Like any changes of such magnitude, it poses major challenges for those in charge. Faced by a web of relationships and partnerships that increasingly make up modern governance, public managers must grapple with skill-set issues (managing a contract to capture value); technology issues (incompatible information systems); communications issues (one partner in the network, for example, might possess more information than another); and cultural issues (how interplay among varied public, private, and nonprofit sector cultures can create unproductive dissonance).

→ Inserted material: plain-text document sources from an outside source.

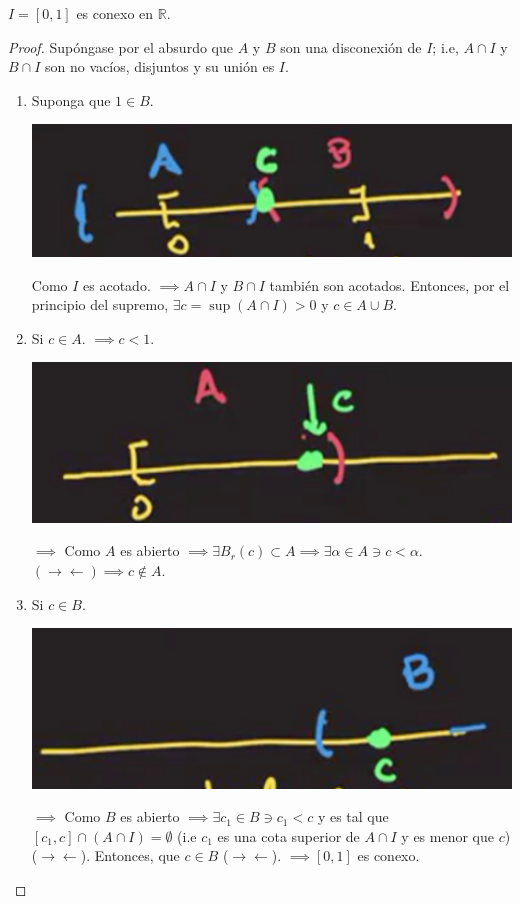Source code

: \begin{teorema}
	$I=[0,1]$ es conexo en $\mathbb{R}$. 
	\begin{proof}
		Supóngase por el absurdo que $A$ y $B$ son una disconexión de $I$; i.e, $A\cap I$ y $B\cap I$ son no vacíos, disjuntos y su unión es $I$. 
		\begin{enumerate}
			\item Suponga que $1\in B$. 
			\begin{center}
				\includegraphics[scale=0.4]{images/2/18}
			\end{center}
			Como $I$ es acotado. $\implies A\cap I$ y $B\cap I$ también son acotados. Entonces, por el principio del supremo, $\exists c=\sup(A\cap I)>0$ y $c\in A\cup B$. 
			\item Si $c\in A$. $\implies c<1$. 
			\begin{center}
				\includegraphics[scale=0.4]{images/2/19}
			\end{center}
	$\implies$ Como $A$ es abierto $\implies \exists B_r(c)\subset A\implies \exists \alpha \in A\ni c<\alpha$. $(\to\gets)\implies c\not\in A$. 
	\item Si $c\in B$. 
	\begin{center}
		\includegraphics[scale=0.4]{images/2/20}
	\end{center}
	$\implies$ Como $B$ es abierto $\implies \exists c_1\in B\ni c_1<c$ y es tal que $[c_1,c]\cap (A\cap I)=\emptyset$ (i.e $c_1$ es una cota superior de $A\cap I$ y es menor que $c$)($\to\gets$). Entonces, que $c\in B$ ($\to\gets$). $\implies [0,1]$ es conexo.
		\end{enumerate}
	\end{proof}
\end{teorema}


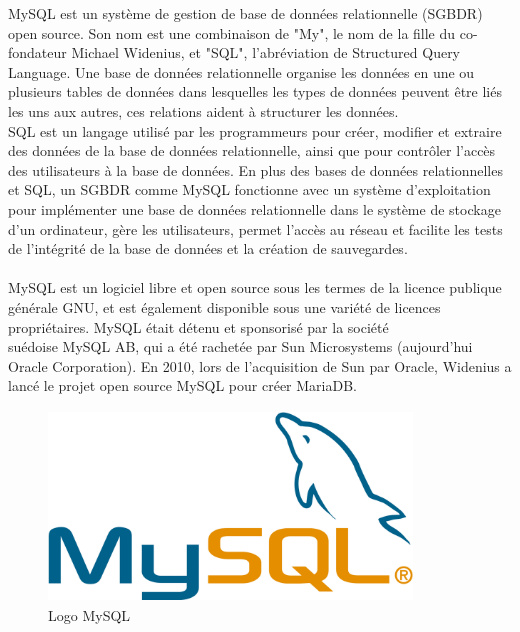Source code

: \documentclass[12pt]{report}
\begin{document}
MySQL est un système de gestion de base de données relationnelle (SGBDR) open source. Son nom est une combinaison de "My", le nom de la fille du co-fondateur Michael Widenius, et "SQL", l'abréviation de Structured Query Language. Une base de données relationnelle organise les données en une ou plusieurs tables de données dans lesquelles les types de données peuvent être liés les uns aux autres, ces relations aident à structurer les données.
\\
SQL est un langage utilisé par les programmeurs pour créer, modifier et extraire des données de la base de données relationnelle, ainsi que pour contrôler l'accès des utilisateurs à la base de données. En plus des bases de données relationnelles et SQL, un SGBDR comme MySQL fonctionne avec un système d'exploitation pour implémenter une base de données relationnelle dans le système de stockage d'un ordinateur, gère les utilisateurs, permet l'accès au réseau et facilite les tests de l'intégrité de la base de données et la création de sauvegardes.
\\\\
MySQL est un logiciel libre et open source sous les termes de la licence publique générale GNU, et est également disponible sous une variété de licences propriétaires. MySQL était détenu et sponsorisé par la société \\suédoise MySQL AB, qui a été rachetée par Sun Microsystems (aujourd'hui Oracle Corporation). En 2010, lors de l'acquisition de Sun par Oracle, Widenius a lancé le projet open source MySQL pour créer MariaDB.

\vspace{0.7in}

\begin{figure}[h]
\centering
    \includegraphics[width = 3.8in, height = 2in]{../Images/MySQL.png}
\vspace{0.1in}
\caption{Logo MySQL}
\end{figure}

\newpage
\end{document}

Governing by Network examines for the first time how managers on both sides of the aisle, public and private, are coping with the changes. Drawing from dozens of case studies, as well as established best practices, the authors tell us what works and what doesn’t. Here is a clear roadmap for actually governing the networked state for elected officials, business executives, and the broader public.

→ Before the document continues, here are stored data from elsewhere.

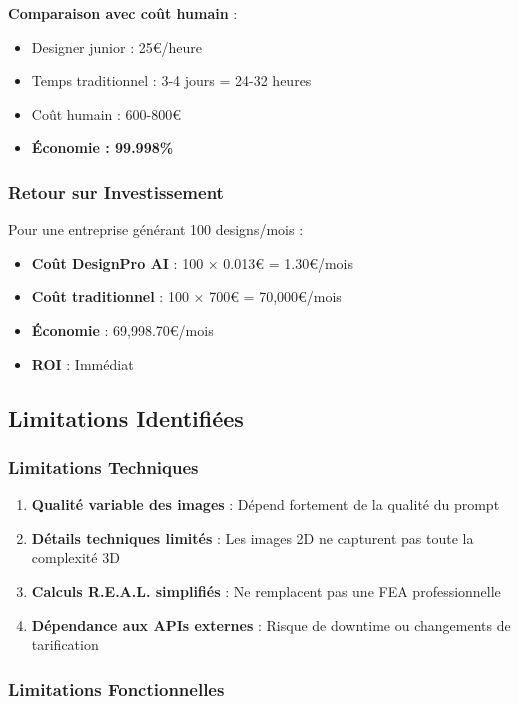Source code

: \textbf{Comparaison avec coût humain} :
\begin{itemize}[leftmargin=*]
    \item Designer junior : 25€/heure
    \item Temps traditionnel : 3-4 jours = 24-32 heures
    \item Coût humain : 600-800€
    \item \textbf{Économie : 99.998\%}
\end{itemize}

\subsubsection{Retour sur Investissement}

Pour une entreprise générant 100 designs/mois :

\begin{itemize}[leftmargin=*]
    \item \textbf{Coût DesignPro AI} : 100 × 0.013€ = 1.30€/mois
    \item \textbf{Coût traditionnel} : 100 × 700€ = 70,000€/mois
    \item \textbf{Économie} : 69,998.70€/mois
    \item \textbf{ROI} : Immédiat
\end{itemize}

\subsection{Limitations Identifiées}

\subsubsection{Limitations Techniques}

\begin{enumerate}[leftmargin=*]
    \item \textbf{Qualité variable des images} : Dépend fortement de la qualité du prompt
    \item \textbf{Détails techniques limités} : Les images 2D ne capturent pas toute la complexité 3D
    \item \textbf{Calculs R.E.A.L. simplifiés} : Ne remplacent pas une FEA professionnelle
    \item \textbf{Dépendance aux APIs externes} : Risque de downtime ou changements de tarification
\end{enumerate}

\subsubsection{Limitations Fonctionnelles}

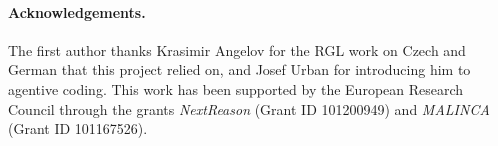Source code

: \documentclass{easychair}
\begin{document}
\paragraph{Acknowledgements.} The first author thanks Krasimir Angelov for the RGL work on Czech
and German that this project relied on, and Josef Urban for introducing him to agentive coding.
This work has been supported by the European Research Council through the grants
\textit{NextReason} (Grant ID 101200949) and \textit{MALINCA} (Grant ID 101167526).



\end{document}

Stephen Goldsmith is the Daniel Paul Professor of Government and director of the Innovations in American Government Program at Harvard University’s Kennedy School of Government. He is also chair of the Corporation for National and Community Service, and he served two terms as mayor of Indianapolis.
William D. Eggers is the executive director of Deloitte's Public Leadership Institute, the global director at Deloitte Research, Public Sector, and a contributing writer to Public CIO magazine. A nationally recognized expert on government reform, he is coauthor of Revolution at the Roots: Making Our Government Smaller, Better, and Closer to Home (Free Press, 1995).